### Activity
Omit all pictures, then retype the data exactly as given.

****************************************

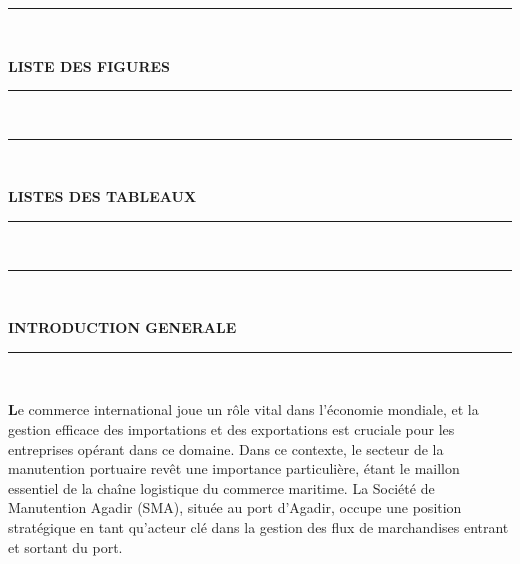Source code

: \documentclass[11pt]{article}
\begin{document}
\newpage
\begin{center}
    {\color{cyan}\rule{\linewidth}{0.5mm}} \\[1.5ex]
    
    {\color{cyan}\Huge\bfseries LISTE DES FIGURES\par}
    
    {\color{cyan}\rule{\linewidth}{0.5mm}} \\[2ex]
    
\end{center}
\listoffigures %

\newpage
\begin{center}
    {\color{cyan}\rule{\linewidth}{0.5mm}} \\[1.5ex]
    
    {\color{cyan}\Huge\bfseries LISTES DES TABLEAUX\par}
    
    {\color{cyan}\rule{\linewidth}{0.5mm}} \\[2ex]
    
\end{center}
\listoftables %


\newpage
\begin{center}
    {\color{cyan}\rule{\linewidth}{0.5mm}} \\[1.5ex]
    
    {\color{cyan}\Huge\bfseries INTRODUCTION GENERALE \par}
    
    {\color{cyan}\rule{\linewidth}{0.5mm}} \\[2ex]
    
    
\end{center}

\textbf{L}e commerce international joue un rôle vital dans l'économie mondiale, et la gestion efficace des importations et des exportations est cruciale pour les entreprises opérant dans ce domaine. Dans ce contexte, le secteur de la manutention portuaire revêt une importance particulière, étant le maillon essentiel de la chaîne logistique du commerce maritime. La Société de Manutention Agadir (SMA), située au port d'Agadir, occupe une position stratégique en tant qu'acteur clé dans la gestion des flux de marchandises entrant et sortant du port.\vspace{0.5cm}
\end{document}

****************************************

### Solution to the exercise
Source code

: \documentclass[11pt]{article}
\begin{document}
\newpage
\begin{center}
    {\color{cyan}\rule{\linewidth}{0.5mm}} \\[1.5ex]
    
    {\color{cyan}\Huge\bfseries LISTE DES FIGURES\par}
    
    {\color{cyan}\rule{\linewidth}{0.5mm}} \\[2ex]
    
\end{center}
\listoffigures %

\newpage
\begin{center}
    {\color{cyan}\rule{\linewidth}{0.5mm}} \\[1.5ex]
    
    {\color{cyan}\Huge\bfseries LISTES DES TABLEAUX\par}
    
    {\color{cyan}\rule{\linewidth}{0.5mm}} \\[2ex]
    
\end{center}
\listoftables %


\newpage
\begin{center}
    {\color{cyan}\rule{\linewidth}{0.5mm}} \\[1.5ex]
    
    {\color{cyan}\Huge\bfseries INTRODUCTION GENERALE \par}
    
    {\color{cyan}\rule{\linewidth}{0.5mm}} \\[2ex]
    
    
\end{center}

\textbf{L}e commerce international joue un rôle vital dans l'économie mondiale, et la gestion efficace des importations et des exportations est cruciale pour les entreprises opérant dans ce domaine. Dans ce contexte, le secteur de la manutention portuaire revêt une importance particulière, étant le maillon essentiel de la chaîne logistique du commerce maritime. La Société de Manutention Agadir (SMA), située au port d'Agadir, occupe une position stratégique en tant qu'acteur clé dans la gestion des flux de marchandises entrant et sortant du port.\vspace{0.5cm}
\end{document}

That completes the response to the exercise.